Giù le mani dalla fonte della vita

 

 

La risorsa vitale più controversa del nuovo millennio è l’oggetto della nuova campagna lanciata dal Comitato Internazionale per il Contratto Mondiale dell’acqua.  Riccardo Petrella spiega perché oggi nel mondo un miliardo e quattrocento milioni di persone non hanno ancora accesso all’acqua potabile. Si stima inoltre che siano duecento milioni i bambini che muoiono ogni anno per malattie causate dal consumo  di acqua insalubre. Se le tendenze attuali non verranno modificate  radicalmente, saranno tre miliardi le persone senza accesso all’acqua nel 2020.Nel 1977 le Nazioni Unite organizzarono la prima Conferenza Mondiale sull’acqua a Mar del Plata, in Argentina. Da quell’anno sono susseguiti numerosi congressi e forum. Qualche anno dopo le Nazioni Unite hanno  sancito il Decennio dell’acqua 1981-1990, il cui obiettivo principale era di riuscire a garantire l’accesso all’acqua potabile per tutti i cittadini   del pianeta entro il 2000. E’ stata anche inserita nel calendari internazionale la Giornata Mondiale dell’acqua: il 22 marzo. Nonostante ciò, siamo ancora molto lontani da una concreta soluzione del problema.  Secondo Riccardo Petrella, segretario del "Comitato Internazionale per il Contratto Mondiale dell’acqua", il problema non è solo tecnico e ambientale, ma soprattutto economico, politico, giuridico e sociale. Nel corso della presentazione del libro "Il manifesto dell’acqua" lo scorso 13 settembre a Milano, Petrella ha messo in luce alcune componenti cruciali della "questione acqua".

     

La proprietà dell’acqua

"L’acqua in Canada non appartiene ai canadesi. L’acqua in Italia non è degli italiani". Alla base delle proposte di Petrella vi è un concetto apparentemente semplice: l’acqua è di tutti. Noi siamo abituati a      ragionare riguardo alle risorse naturali in termini di sovranità      territoriale assoluta dello Stato in cui si trovano. Generalmente si    ritiene che uno Stato sia libero di usufruire delle risorse presenti in      esso senza vincoli esterni.

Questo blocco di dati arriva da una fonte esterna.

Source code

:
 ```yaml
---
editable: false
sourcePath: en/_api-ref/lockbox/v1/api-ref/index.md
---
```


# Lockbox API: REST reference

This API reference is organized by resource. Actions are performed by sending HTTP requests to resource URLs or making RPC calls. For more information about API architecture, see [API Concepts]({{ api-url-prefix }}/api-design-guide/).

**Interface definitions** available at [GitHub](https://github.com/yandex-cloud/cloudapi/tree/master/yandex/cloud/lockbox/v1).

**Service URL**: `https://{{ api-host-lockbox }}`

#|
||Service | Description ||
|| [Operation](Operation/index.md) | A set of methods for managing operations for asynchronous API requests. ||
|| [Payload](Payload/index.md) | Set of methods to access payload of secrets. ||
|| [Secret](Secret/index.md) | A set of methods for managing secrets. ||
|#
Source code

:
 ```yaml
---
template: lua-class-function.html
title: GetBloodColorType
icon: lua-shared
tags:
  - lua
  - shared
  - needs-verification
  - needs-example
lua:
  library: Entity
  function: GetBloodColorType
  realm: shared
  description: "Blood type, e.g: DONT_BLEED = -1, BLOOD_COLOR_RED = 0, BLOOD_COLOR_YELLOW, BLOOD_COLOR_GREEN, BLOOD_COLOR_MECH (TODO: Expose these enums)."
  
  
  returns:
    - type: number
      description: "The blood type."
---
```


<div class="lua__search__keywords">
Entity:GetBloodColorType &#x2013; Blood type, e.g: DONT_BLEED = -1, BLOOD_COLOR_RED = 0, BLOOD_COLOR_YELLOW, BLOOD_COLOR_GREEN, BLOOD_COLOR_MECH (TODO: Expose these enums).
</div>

Ma il diritto internazionale ha recentemente elaborato alcuni principi innovativi che di fatto pongono dei vincoli a questa libertà.  Si tratta dell’uso equo e ragionevole o della comunità di interessi o      ancora della sovranità limitata e integrata, anche se solo raramente questi principi sono stati recepiti ed applicati dai Governi. Partendo dal      principio che l’acqua è un bene essenziale per tutti, Petrella arriva a dimostrare che l’acqua appartiene di fatto all’umanità intera. Le comunità      locali devono decidere dell’uso della risorsa operando in un’ottica di  mandato fiduciario da parte dell’intera collettività.

 

Umanità non riconosciuta

La questione si complica quando ci si accorge che il concetto di umanità  non è recepito nei trattati o nel diritto internazionale più in generale.  "Abbiamo riconosciuto gli Stati, le organizzazioni internazionali" ci fa notare Petrella,. "riconosciamo anche - se possiedono un passaporto - i cittadini. Ma il concetto di umanità, giuridicamente, non esiste".  Ecco dunque il primo obiettivo da raggiungere: la codificazione del  concetto di collettività mondiale, titolare di diritti e doveri rispetto all’acqua, anche al fine di evitare conflitti - sempre più probabili -      attorno al suo utilizzo.

 

Bisogni e diritti

"Noi diamo da bere ai nostri gatti tutti i giorni. Non sono loro a chiedercelo, eppure noi gli riempiamo la ciotola. Perché lo facciamo? E’ semplice. Perché altrimenti morirebbero." La questione della necessità dell’acqua non è ovvia. O meglio, non è ovvia per i 130 Governi che, al termine del secondo Forum Mondiale sull’acqua dell’Aja (17-22 marzo 2000) hanno firmato una dichiarazione in cui si afferma che l’accesso all’acqua è un "bisogno vitale" e non un diritto. La differenza è abissale. Il bisogno, infatti, deve essere dimostrato dal singolo individuo, e sarà il mercato a soddisfarlo. L’acqua non può essere considerata un semplice bisogno, ma un diritto. Diritto individuale, collettivo, umano e sociale. Irrinunciabile. A tutti deve essere riconosciuto il diritto all’accesso all’acqua potabile, in quanto insostituibile fonte di vita. E sarà compito della collettività individuare le risorse finanziarie necessarie a coprire  i costi di distribuzione e di gestione dell’acqua.